"Sometimes. The colour of it and the unexpectedness. He believed the word didn't have any definite plan, but just wandered along the road and picked up adventures. And he loved that. He said God made a new earth every day and he rather fancied a new heaven oftener. But he got so dead tired at the end, homesick for the underground…. I wonder …"

The little woman was looking past him, straight into an evocation of a vanished presence that was so real, so nearly tangible, that Hugh was forced to lay violent hands upon his absurd impulse to glance over his shoulder "I wouldn't let him," she said, in a tone the young man had never heard before.

"You mean …"

"I couldn't bear it. I made him promise me that he wouldn't. I can't tell you that. We talked for a long time and the night was full of doom. He was tired then, but that wasn't all. He felt what was coming—the Shadow … and he was in terror. What he dreaded most was that it might change him in some way, make him something beastly and devilish—he who had always loved whatever was lovely and merciful and of good report."
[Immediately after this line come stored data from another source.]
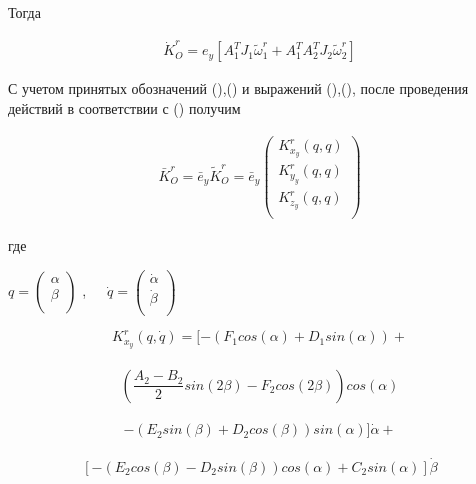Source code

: Тогда\par

\begin{equation}
\label{eq:p3:14}
\begin{alignedat}{2}
\dot{K}_{O}^{r}=e_{y} [ 
	A_{1}^{T}J_{1} \tilde{\omega}_{1}^{r} + A_{1}^{T} A_{2}^{T} J_{2} \tilde{\omega}_{2}^{r} 
] 
\end{alignedat}
\end{equation}

С учетом принятых обозначений (),() и выражений (),(), после проведения действий в соответствии с () получим\par

\begin{equation}
\label{eq:p3:15}
\begin{alignedat}{2}
\bar{K}_{O}^{r}=\bar{e}_{y}\tilde{K}_{O}^{r}=\bar{e}_{y} \left( \begin{matrix}
K_{x_{y}}^{r} \left( q,q \right) \\
K_{y_{y}}^{r} \left( q,q \right) \\
K_{z_{y}}^{r} \left( q,q \right) \\
\end{matrix}
\right) 
\end{alignedat}
\end{equation}

где \par

\( q= \left( \begin{matrix}
\alpha \\
\beta \\
\end{matrix}
\right)  \) ,\ \ \   \( \dot{q}= \left( \begin{matrix}
\dot{\alpha} \\
\dot{\beta} \\
\end{matrix}
\right)  \) \par

\[
K_{x_{y}}^{r} ( q,\dot{q} ) = 
[
	-( 
		F_{1}cos (  \alpha  ) +
		D_{1}sin (  \alpha  )  
	) +  \]\\ \[
	( 
		\frac{A_{2}-B_{2}}{2}sin ( 2 \beta  ) -
		F_{2}cos ( 2 \beta  )  
	) cos (  \alpha  ) \]\\ \[
	- ( 
		E_{2}sin (  \beta  ) +
		D_{2}cos (  \beta  )  
	) sin (  \alpha  )  
] \dot{\alpha} + \]\\ \[
[
	- ( 
		E_{2}cos (  \beta  ) -
		D_{2}sin (  \beta  )  
	) cos (  \alpha  ) +
	C_{2}sin (  \alpha  )  
]  \dot{\beta}	
\]


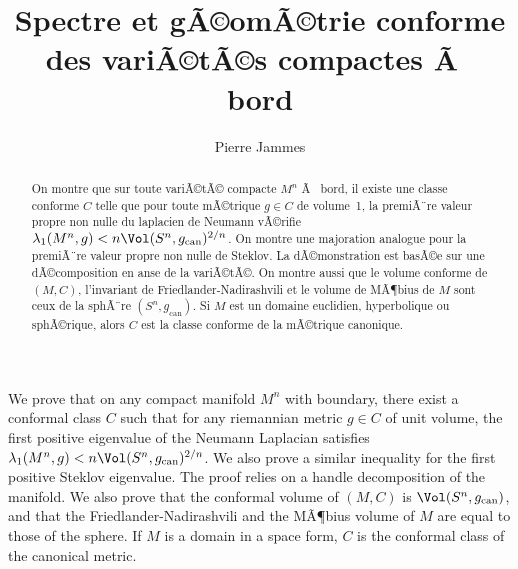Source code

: \documentclass[11pt,a4paper]{smfart}
\title{Spectre et gÃ©omÃ©trie conforme 
des variÃ©tÃ©s compactes Ã  bord}
\author{Pierre Jammes}
\date{}
\begin{document}
\begin{abstract}
On montre que sur toute variÃ©tÃ© compacte $M^n$ Ã  bord, il
existe une classe conforme $C$ telle que pour toute mÃ©trique $g\in C$
de volume~1, la premiÃ¨re valeur propre non nulle du laplacien de Neumann 
vÃ©rifie $\lambda_1(M^n,g)< n\Vol(S^n,g_{\textrm{can}})^{2/n}$. On montre
une majoration analogue pour la premiÃ¨re valeur propre non nulle 
de Steklov. La dÃ©monstration est basÃ©e sur une 
dÃ©composition en anse de la variÃ©tÃ©. On montre aussi que le volume conforme
de $(M,C)$, l'invariant de Friedlander-Nadirashvili et le volume
de MÃ¶bius de $M$ sont ceux de la sphÃ¨re $(S^n,g_{\textrm{can}})$.
Si $M$ est un domaine euclidien, hyperbolique ou sphÃ©rique, alors $C$ 
est la classe conforme de la mÃ©trique canonique. 
\end{abstract}
\begin{altabstract}
We prove that on any compact manifold $M^n$ with boundary, there exist a 
conformal class $C$ such that for any riemannian metric $g\in C$ of
unit volume, the first positive eigenvalue of the Neumann Laplacian satisfies 
$\lambda_1(M^n,g)< n\Vol(S^n,g_{\textrm{can}})^{2/n}$. We also prove a 
similar inequality for the first positive Steklov eigenvalue.
 The proof 
relies on a handle decomposition of the manifold. We also 
prove that the conformal
volume of $(M,C)$ is $\Vol(S^n,g_{\textrm{can}})$, and that the 
Friedlander-Nadirashvili and the MÃ¶bius volume of $M$ are equal
to those of the sphere.  If $M$ is a domain in a space form, $C$ is 
the conformal class of the canonical metric.
\end{altabstract}


\maketitle
\end{document}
Hugh got up with a shudder. "Hush!" he said, sharply. "It's too ghastly. Don't tell me any more about it." He wandered across the room, pulling a leaf from the azaleas, stopping at the window for a long look out. The wind was blowing some riotous young clouds over the sky like inarticulate shouts. There was an arrogant bird in the elm; there were pert crocus-buds in the window-boxes. The place was full of foolhardy little dare-devils who trusted their fate and might never find it out. After all, that was the way to live—as long as one was allowed. He turned suddenly with his whimsical smile. "I look out o' window quite a bit," he explained, "well, because of my aunt Maria." When he sat down again in the Sheraton chair Mrs. Shirley shifted her story to the plane of the smile.

"I don't know how late it was when Madame Normand popped her head out of the balcony door."

"'Who was then surprised? It was the lady,' as dear old Brantome says?"

"It was everybody. The company had gone and Mélanie the bonne was putting out the candles.

"'Miss Stewart and I have just discovered that we are very nearly related,' said he.

"'But how delightful,' said Madame, thoroughly annoyed."